----- RECORDS

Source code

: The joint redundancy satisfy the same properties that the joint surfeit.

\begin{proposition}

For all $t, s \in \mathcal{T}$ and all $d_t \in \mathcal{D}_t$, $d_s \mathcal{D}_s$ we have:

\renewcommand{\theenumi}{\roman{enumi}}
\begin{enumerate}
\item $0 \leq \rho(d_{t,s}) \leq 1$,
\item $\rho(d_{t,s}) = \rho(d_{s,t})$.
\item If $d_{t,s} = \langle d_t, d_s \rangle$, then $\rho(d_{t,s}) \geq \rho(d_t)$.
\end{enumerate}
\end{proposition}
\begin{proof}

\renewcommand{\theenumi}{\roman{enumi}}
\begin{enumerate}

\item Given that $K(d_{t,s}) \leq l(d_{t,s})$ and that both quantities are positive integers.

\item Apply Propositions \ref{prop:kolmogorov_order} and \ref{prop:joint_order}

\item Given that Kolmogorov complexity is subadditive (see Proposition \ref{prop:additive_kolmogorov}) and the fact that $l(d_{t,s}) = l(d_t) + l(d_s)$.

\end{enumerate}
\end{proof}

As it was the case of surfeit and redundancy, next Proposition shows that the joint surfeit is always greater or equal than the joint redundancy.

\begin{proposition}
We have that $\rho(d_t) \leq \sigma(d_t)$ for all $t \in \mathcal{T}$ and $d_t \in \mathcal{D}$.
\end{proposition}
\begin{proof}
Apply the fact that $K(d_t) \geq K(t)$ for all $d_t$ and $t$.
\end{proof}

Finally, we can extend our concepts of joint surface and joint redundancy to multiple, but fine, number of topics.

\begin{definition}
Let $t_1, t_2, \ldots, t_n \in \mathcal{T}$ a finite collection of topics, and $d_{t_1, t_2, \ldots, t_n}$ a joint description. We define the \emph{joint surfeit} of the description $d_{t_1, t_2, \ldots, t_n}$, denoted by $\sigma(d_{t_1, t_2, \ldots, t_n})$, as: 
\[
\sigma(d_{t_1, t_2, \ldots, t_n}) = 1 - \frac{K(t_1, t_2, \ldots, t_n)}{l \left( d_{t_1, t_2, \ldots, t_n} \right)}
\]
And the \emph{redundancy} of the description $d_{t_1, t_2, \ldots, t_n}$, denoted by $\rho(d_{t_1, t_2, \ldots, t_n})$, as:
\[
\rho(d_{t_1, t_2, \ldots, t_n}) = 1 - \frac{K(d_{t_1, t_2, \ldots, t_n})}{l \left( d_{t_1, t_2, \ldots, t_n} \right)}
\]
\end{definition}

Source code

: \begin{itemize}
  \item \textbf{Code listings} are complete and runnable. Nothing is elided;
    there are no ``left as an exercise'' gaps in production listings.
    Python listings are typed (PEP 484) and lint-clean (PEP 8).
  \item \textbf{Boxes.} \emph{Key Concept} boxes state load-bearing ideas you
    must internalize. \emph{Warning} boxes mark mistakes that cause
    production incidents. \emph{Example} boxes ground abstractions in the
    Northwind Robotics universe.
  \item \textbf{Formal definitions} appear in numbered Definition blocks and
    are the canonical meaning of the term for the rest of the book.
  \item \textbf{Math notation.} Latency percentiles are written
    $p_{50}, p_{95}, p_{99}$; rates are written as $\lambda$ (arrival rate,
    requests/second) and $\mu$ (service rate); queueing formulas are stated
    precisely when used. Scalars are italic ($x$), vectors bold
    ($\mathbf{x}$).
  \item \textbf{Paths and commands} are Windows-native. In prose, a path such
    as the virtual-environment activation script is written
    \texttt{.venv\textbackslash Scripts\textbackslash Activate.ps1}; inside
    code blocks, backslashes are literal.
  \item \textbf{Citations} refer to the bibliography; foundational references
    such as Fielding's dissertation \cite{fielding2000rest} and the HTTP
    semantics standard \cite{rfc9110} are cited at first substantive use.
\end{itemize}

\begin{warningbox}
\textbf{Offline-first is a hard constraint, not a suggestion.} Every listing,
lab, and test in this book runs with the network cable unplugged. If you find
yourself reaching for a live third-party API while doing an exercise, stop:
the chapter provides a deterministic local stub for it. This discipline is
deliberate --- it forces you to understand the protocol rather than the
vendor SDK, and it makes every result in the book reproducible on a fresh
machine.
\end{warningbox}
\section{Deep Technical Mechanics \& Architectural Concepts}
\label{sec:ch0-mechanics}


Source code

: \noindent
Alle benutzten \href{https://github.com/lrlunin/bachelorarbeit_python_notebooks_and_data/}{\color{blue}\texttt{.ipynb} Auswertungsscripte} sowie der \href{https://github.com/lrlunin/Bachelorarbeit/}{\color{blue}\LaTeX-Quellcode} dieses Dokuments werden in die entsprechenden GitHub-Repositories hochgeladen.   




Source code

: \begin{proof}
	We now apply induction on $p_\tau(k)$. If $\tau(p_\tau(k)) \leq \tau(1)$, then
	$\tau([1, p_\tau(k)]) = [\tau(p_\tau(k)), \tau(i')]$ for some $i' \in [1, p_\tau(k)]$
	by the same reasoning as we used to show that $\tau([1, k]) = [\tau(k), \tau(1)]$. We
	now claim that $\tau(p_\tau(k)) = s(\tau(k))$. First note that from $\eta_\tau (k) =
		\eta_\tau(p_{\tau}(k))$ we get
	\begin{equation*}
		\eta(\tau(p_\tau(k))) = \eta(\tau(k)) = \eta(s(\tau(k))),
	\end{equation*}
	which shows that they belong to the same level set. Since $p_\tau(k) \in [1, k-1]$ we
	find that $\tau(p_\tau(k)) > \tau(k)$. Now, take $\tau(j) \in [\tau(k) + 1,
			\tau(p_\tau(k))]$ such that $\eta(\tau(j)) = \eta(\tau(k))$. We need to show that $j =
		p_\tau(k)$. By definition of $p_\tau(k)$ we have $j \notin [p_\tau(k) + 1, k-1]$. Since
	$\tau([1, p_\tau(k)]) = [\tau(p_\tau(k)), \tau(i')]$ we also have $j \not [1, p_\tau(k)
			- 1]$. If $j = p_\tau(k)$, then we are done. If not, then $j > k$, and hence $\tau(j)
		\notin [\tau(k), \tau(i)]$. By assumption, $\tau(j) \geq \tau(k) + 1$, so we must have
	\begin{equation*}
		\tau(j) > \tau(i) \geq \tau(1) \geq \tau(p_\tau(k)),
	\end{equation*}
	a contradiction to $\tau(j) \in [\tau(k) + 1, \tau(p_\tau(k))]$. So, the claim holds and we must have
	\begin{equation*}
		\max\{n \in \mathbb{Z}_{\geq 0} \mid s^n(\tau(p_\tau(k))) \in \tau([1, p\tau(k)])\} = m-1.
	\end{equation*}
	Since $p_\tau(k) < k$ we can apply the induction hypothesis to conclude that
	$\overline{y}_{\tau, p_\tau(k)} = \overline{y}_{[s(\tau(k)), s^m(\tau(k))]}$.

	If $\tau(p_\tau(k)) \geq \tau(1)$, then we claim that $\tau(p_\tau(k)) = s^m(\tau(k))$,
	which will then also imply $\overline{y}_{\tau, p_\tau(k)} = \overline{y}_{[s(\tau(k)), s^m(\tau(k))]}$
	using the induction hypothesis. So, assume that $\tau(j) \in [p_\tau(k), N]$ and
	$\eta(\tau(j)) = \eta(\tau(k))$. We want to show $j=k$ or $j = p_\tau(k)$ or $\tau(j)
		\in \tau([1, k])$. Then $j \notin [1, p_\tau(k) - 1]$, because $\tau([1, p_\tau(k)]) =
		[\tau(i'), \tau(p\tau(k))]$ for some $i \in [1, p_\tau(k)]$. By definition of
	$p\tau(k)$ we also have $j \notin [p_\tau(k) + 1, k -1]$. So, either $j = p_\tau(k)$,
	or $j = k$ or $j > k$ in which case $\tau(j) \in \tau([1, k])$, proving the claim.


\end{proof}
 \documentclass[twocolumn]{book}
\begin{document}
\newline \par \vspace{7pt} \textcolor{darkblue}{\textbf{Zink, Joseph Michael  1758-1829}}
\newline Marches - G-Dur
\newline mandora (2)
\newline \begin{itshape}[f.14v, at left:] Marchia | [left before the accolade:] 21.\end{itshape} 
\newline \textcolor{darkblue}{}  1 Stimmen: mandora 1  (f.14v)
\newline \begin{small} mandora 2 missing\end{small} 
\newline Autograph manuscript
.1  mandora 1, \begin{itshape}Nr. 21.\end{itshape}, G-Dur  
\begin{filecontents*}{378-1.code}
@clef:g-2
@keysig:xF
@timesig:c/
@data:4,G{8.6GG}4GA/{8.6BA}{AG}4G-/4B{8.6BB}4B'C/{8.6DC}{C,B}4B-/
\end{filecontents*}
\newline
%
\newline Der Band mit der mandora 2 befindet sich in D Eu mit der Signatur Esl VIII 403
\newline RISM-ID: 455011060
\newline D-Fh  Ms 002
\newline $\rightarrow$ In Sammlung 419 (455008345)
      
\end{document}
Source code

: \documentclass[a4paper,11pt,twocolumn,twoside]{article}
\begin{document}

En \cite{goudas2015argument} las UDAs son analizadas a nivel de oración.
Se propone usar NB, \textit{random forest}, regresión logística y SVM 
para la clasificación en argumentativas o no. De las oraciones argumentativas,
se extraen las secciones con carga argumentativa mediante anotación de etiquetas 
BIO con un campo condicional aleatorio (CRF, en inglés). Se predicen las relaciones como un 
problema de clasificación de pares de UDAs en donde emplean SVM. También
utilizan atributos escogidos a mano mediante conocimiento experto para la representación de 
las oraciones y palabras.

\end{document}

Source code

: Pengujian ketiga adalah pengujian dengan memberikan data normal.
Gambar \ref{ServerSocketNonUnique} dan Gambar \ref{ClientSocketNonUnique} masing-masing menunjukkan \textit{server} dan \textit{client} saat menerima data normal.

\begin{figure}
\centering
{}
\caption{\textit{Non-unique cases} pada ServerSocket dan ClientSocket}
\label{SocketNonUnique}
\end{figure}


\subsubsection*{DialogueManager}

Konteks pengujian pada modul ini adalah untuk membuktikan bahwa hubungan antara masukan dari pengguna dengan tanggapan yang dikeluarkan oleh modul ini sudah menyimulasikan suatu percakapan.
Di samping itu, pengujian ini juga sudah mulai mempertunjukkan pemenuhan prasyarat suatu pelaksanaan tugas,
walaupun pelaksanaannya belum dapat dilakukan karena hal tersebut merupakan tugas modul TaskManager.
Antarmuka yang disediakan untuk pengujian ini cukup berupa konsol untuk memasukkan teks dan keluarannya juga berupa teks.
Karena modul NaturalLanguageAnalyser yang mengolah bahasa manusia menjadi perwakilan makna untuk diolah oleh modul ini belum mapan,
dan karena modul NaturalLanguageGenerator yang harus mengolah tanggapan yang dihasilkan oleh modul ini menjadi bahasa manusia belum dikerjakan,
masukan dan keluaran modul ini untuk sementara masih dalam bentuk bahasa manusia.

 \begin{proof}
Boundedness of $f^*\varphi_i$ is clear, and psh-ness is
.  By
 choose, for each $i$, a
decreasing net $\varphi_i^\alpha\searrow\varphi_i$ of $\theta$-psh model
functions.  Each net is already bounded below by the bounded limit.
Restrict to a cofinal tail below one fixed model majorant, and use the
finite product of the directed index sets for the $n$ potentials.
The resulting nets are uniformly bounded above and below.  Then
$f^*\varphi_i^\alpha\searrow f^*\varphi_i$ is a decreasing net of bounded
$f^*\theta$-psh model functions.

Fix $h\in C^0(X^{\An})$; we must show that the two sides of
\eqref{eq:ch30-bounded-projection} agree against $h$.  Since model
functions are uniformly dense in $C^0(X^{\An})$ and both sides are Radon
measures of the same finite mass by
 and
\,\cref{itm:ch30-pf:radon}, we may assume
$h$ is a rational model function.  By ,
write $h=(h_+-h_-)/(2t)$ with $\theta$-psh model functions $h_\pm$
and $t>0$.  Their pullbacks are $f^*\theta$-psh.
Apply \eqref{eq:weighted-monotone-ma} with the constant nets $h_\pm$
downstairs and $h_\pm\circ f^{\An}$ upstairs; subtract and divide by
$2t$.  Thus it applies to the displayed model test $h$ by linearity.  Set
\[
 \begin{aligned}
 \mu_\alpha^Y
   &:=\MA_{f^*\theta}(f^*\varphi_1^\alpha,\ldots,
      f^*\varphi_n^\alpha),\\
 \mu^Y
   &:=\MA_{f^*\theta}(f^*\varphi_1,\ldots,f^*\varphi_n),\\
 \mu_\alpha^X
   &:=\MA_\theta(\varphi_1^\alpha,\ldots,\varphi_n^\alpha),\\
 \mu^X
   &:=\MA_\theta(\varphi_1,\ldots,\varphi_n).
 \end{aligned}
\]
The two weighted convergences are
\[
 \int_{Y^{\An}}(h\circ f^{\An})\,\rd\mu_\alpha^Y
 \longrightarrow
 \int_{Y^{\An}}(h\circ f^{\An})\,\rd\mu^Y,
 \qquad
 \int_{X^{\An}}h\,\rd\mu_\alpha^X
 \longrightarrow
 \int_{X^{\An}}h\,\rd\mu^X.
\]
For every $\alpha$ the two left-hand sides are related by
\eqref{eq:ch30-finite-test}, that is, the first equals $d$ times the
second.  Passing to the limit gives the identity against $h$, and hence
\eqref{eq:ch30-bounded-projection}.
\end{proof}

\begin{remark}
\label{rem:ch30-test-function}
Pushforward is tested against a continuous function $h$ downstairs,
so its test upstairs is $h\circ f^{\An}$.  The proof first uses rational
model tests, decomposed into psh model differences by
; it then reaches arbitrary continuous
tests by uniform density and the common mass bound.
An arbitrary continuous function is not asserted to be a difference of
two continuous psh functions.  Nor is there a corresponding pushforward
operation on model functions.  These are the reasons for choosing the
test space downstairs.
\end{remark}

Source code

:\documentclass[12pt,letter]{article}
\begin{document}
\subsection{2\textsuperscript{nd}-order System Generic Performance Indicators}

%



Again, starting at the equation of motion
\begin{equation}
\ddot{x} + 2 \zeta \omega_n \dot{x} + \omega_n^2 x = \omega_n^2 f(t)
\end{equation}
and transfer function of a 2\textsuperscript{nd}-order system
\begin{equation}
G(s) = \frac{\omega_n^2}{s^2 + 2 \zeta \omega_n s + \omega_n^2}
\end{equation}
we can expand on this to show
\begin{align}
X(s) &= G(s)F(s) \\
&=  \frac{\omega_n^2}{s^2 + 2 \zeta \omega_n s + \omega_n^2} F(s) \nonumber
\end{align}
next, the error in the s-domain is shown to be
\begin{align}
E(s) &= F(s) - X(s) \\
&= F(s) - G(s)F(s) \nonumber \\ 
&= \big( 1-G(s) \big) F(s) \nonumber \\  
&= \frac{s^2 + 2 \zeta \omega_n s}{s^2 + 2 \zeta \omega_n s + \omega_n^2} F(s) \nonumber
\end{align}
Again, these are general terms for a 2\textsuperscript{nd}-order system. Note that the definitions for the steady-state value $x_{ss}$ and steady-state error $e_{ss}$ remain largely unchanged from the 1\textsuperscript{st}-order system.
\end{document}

----------

● ACTIVITY: Could you copy each line in the listing above that includes the word "darkblue"?

● EXERCISE RESPONSE:
\newline \par \vspace{7pt} \textcolor{darkblue}{\textbf{Zink, Joseph Michael  1758-1829}}
\newline \textcolor{darkblue}{}  1 Stimmen: mandora 1  (f.14v)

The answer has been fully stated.